Spencer started life as a beautiful baby boy, lovingly placed for adoption with a wonderful family who fully embraced open adoption. He was intelligent, kind, introspective and happy (except when he wasn’t.) Spencer loved history, veterans, the arts and nature. The outdoors was his happy place, especially the ocean (fittingly, seafood was his favorite meal.) Music was his solace, and his fav artists were Nirvana, Elvis, Bob Marley, Jimi Hendrix, Lead Belly & Charlie Patton. He loved people, and always wondered why people did not actually talk to each other more? Spencer was an intense and deep thinker, who truly listened to his friends and cared deeply about how they felt. His birthmom and birthsister enjoyed hearing from him, even when he would occasionally text more emoticons than words.

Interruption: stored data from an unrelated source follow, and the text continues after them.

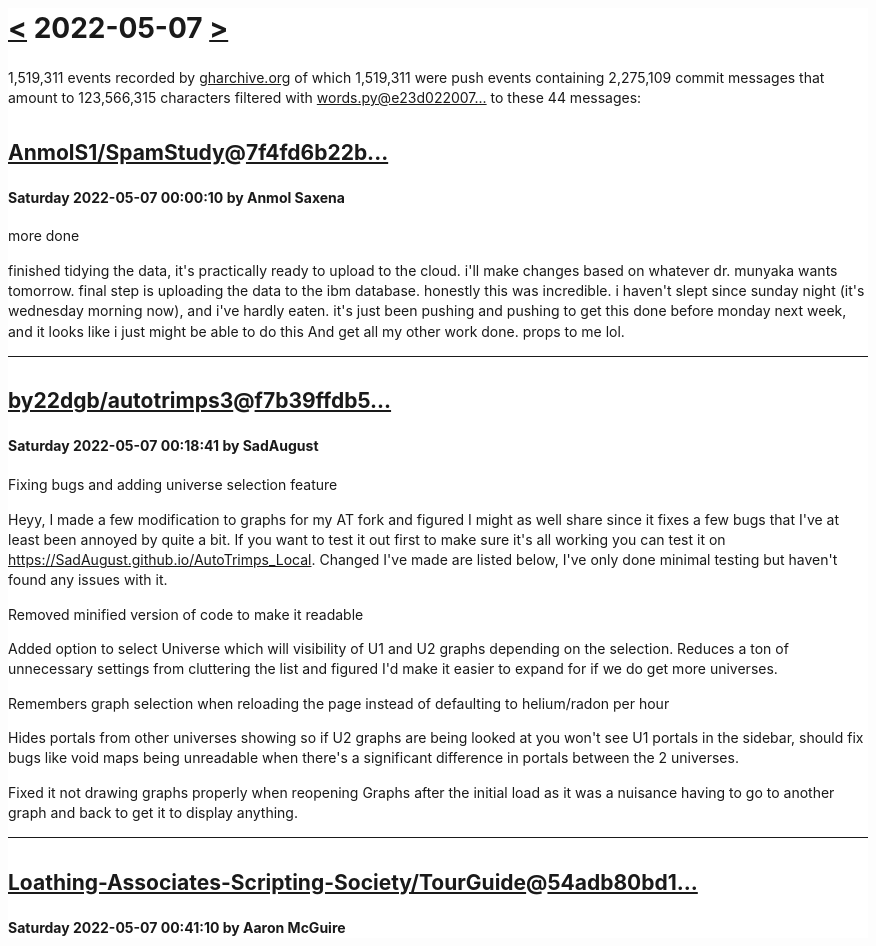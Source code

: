 # [<](2022-05-06.md) 2022-05-07 [>](2022-05-08.md)

1,519,311 events recorded by [gharchive.org](https://www.gharchive.org/) of which 1,519,311 were push events containing 2,275,109 commit messages that amount to 123,566,315 characters filtered with [words.py@e23d022007...](https://github.com/defgsus/good-github/blob/e23d022007992279f9bcb3a9fd40126629d787e2/src/words.py) to these 44 messages:


## [AnmolS1/SpamStudy](https://github.com/AnmolS1/SpamStudy)@[7f4fd6b22b...](https://github.com/AnmolS1/SpamStudy/commit/7f4fd6b22b6e8872fabcffd280e4a08ee48788dc)
#### Saturday 2022-05-07 00:00:10 by Anmol Saxena

more done

finished tidying the data, it's practically ready to upload to the cloud. i'll make changes based on whatever dr. munyaka wants tomorrow. final step is uploading the data to the ibm database. honestly this was incredible. i haven't slept since sunday night (it's wednesday morning now), and i've hardly eaten. it's just been pushing and pushing to get this done before monday next week, and it looks like i just might be able to do this And get all my other work done. props to me lol.

---
## [by22dgb/autotrimps3](https://github.com/by22dgb/autotrimps3)@[f7b39ffdb5...](https://github.com/by22dgb/autotrimps3/commit/f7b39ffdb51d3a4ae1748556e0767ccd67539602)
#### Saturday 2022-05-07 00:18:41 by SadAugust

Fixing bugs and adding universe selection feature

Heyy, I made a few modification to graphs for my AT fork and figured I might as well share since it fixes a few bugs that I've at least been annoyed by quite a bit. If you want to test it out first to make sure it's all working you can test it on https://SadAugust.github.io/AutoTrimps_Local. Changed I've made are listed below, I've only done minimal testing but haven't found any issues with it.

Removed minified version of code to make it readable

Added option to select Universe which will visibility of U1 and U2 graphs depending on the selection. Reduces a ton of unnecessary settings from cluttering the list and figured I'd make it easier to expand for if we do get more universes.

Remembers graph selection when reloading the page instead of defaulting to helium/radon per hour

Hides portals from other universes showing so if U2 graphs are being looked at you won't see U1 portals in the sidebar, should fix bugs like void maps being unreadable when there's a significant difference in portals between the 2 universes.

Fixed it not drawing graphs properly when reopening Graphs after the initial load as it was a nuisance having to go to another graph and back to get it to display anything.

---
## [Loathing-Associates-Scripting-Society/TourGuide](https://github.com/Loathing-Associates-Scripting-Society/TourGuide)@[54adb80bd1...](https://github.com/Loathing-Associates-Scripting-Society/TourGuide/commit/54adb80bd100c4da91d793641c1d9382d70cffb7)
#### Saturday 2022-05-07 00:41:10 by Aaron McGuire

Like all kids, Spencer had his ups and downs, but when the downs seemed to overpower the ups, his devoted parents got him help, again and again. His entire family loved him unconditionally, even when his challenges tested their very limits. He was proud of his heritage, yet hated his illness and how it caused him to struggle. He was raised in the faith, and knew that God loves him, even when he didn’t always love himself.

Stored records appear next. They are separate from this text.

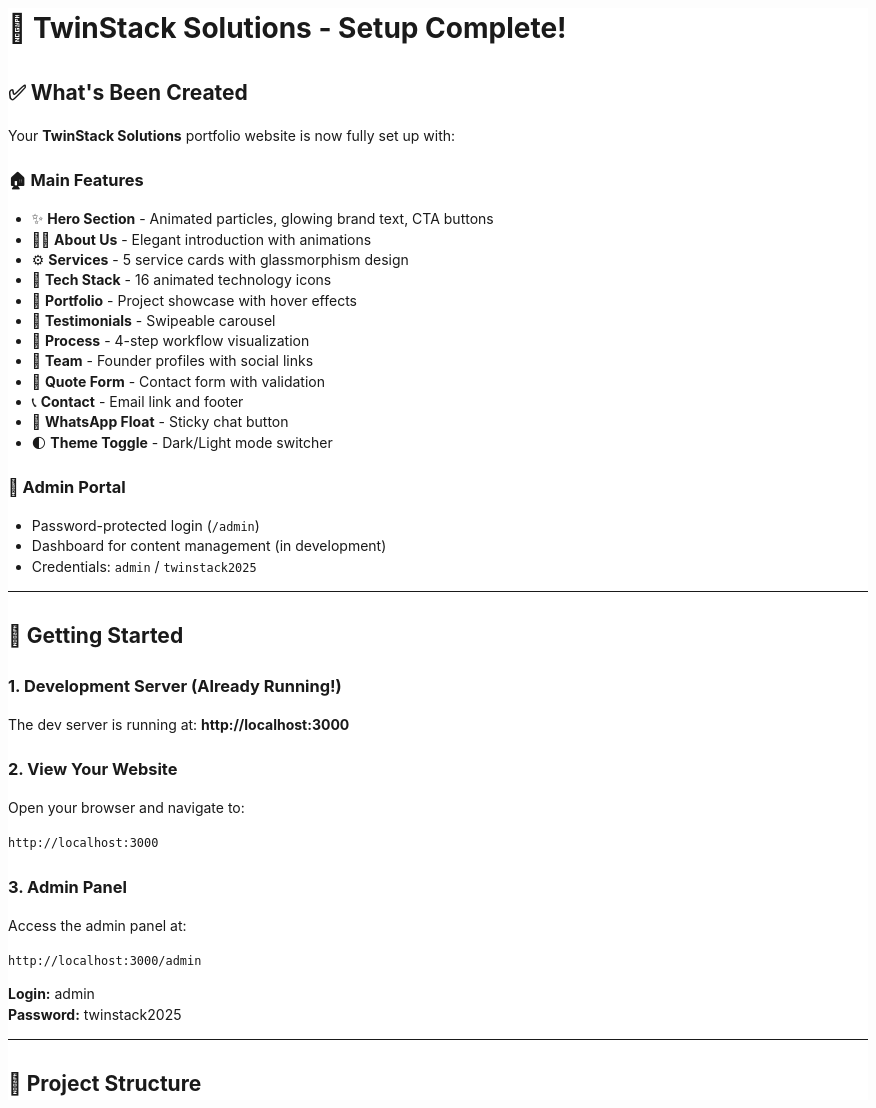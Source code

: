 # 🎉 TwinStack Solutions - Setup Complete!

## ✅ What's Been Created

Your **TwinStack Solutions** portfolio website is now fully set up with:

### 🏠 Main Features
- ✨ **Hero Section** - Animated particles, glowing brand text, CTA buttons
- 👨‍💻 **About Us** - Elegant introduction with animations
- ⚙️ **Services** - 5 service cards with glassmorphism design
- 🧠 **Tech Stack** - 16 animated technology icons
- 💼 **Portfolio** - Project showcase with hover effects
- 💬 **Testimonials** - Swipeable carousel
- 🔄 **Process** - 4-step workflow visualization
- 👥 **Team** - Founder profiles with social links
- 📝 **Quote Form** - Contact form with validation
- 📞 **Contact** - Email link and footer
- 💬 **WhatsApp Float** - Sticky chat button
- 🌓 **Theme Toggle** - Dark/Light mode switcher

### 🔐 Admin Portal
- Password-protected login (`/admin`)
- Dashboard for content management (in development)
- Credentials: `admin` / `twinstack2025`

---

## 🚀 Getting Started

### 1. **Development Server** (Already Running!)
The dev server is running at: **http://localhost:3000**

### 2. **View Your Website**
Open your browser and navigate to:
```
http://localhost:3000
```

### 3. **Admin Panel**
Access the admin panel at:
```
http://localhost:3000/admin
```
**Login:** admin  
**Password:** twinstack2025

---

## 📁 Project Structure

Yet there came a day, tragically, when the darkness overtook him. And in a moment of sheer hopelessness and 20-year-old desperation, Spencer did the unthinkable, leaving his whole family utterly devastated. It breaks their hearts to know his laughter, his music and his creativity have been stifled forever. Even in their grief, though, the Miles family long to somehow see some good come out of this tragedy for others. This is why they have established the Spencer Alan Miles Memorial Fund, to help implement new ways of better supporting adoptees who face mental health issues and the families that love them.

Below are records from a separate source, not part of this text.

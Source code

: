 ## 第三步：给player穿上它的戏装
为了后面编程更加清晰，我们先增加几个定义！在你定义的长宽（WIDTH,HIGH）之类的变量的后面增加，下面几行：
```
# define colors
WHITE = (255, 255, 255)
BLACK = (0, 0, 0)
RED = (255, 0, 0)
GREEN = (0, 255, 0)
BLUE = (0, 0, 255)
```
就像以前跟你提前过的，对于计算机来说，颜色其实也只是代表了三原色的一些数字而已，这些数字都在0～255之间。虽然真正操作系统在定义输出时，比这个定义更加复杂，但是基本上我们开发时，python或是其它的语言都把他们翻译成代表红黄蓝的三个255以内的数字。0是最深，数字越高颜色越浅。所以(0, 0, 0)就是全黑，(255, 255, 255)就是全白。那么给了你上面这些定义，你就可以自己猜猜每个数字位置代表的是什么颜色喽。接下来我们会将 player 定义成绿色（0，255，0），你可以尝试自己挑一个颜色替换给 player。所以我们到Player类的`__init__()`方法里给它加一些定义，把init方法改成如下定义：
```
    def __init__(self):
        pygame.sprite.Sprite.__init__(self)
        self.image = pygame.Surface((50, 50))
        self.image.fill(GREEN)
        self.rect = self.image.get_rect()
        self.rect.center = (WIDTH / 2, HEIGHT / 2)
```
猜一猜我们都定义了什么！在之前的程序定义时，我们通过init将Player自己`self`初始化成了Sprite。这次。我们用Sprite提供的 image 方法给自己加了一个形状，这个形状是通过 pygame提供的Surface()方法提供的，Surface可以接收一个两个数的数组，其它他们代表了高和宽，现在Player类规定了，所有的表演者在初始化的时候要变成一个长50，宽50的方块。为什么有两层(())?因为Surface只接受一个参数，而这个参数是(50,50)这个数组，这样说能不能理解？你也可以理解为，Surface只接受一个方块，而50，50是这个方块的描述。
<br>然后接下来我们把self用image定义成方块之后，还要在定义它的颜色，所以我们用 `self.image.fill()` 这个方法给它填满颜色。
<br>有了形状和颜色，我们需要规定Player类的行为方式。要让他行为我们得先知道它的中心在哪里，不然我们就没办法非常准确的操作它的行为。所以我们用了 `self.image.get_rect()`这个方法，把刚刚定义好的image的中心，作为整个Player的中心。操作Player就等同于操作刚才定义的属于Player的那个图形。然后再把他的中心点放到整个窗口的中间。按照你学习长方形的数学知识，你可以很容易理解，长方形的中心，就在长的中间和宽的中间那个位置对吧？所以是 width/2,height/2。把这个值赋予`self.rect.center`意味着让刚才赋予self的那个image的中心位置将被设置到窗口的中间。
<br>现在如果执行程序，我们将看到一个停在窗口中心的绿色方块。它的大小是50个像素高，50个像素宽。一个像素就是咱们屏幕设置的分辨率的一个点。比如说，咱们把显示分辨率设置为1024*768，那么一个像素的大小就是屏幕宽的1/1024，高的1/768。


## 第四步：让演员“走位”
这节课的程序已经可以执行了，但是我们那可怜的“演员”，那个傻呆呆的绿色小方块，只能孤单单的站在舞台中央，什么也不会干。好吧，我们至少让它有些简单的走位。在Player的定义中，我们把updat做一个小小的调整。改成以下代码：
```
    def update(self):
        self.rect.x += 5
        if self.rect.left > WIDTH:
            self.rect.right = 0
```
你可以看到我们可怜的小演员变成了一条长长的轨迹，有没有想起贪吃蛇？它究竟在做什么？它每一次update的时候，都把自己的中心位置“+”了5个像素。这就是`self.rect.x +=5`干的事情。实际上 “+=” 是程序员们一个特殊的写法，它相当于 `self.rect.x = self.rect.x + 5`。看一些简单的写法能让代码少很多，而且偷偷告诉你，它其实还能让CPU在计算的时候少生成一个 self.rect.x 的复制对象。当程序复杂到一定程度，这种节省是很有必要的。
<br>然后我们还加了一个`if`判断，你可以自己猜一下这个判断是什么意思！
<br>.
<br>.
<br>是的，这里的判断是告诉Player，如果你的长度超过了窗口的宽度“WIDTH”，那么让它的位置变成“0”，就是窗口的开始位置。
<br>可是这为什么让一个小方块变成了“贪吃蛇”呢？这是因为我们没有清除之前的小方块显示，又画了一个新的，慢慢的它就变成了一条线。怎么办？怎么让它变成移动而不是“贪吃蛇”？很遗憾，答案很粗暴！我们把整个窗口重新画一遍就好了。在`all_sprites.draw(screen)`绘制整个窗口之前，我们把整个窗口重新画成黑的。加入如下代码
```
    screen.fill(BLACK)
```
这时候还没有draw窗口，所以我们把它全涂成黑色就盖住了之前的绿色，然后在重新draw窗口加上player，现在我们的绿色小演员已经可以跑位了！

Preventing Adoptee Suicide
Anyone considering suicide can call or text 988 for help anytime. Also, for anyone who may be (or love) an adopted person, please take time to watch the United Suicide Survivors’ adoptee panel. (And click here to locate an adoption-competent therapist in any state in the USA. You can find additional resources for adoptees and adoptive parents here.)
Famed author Melissa Fay Greene became a charter member of the club no parent ever wants to join in 2014. Her handsome, gifted son Fisseha (“Sol”) Greene, whom they’d adopted from Ethiopa at age 10, took his own life at age 19. He was a college sophomore who’d been discouraged about spending the soccer season benched too often, but other than that, there’d been few, if any signs of trouble. In this piece published by The Cut almost four years later, she wrote of the unique risks of impulsive suicide (“the kind of death that defies prediction”) and mused about her son’s final thoughts. Obviously, for those left behind, the quest for answers never ends.
Statistically, research indicates that adoptees are at increased risk of suicide. It is vital for the the entire adoption community to be aware of this, although there are widely varying and unproven theories as to the cause. One article written by a Seattle adoptive mother of four examines possible reasons that adoptees are believed to be 4 times more likely to end their own lives than nonadopted persons: read it here. (Grieving parents who have endured such an imperfect ending should also read A Letter to Parents Surviving a Child’s Suicide by Sam Fiorello. His beloved son Lucas died the year before he would’ve turned twenty.)
Ending with a Challenge
Clearly, all life is mortal, yet nobody’s destiny is ever hopeless. And nobody’s life’s beginning need ever determine their end.
While there are no easy answers, let us all work together to address this problem.
By doing so, we could help ensure that the isolation and despair that fuels an imperfect ending like adoptee suicide just might end with us.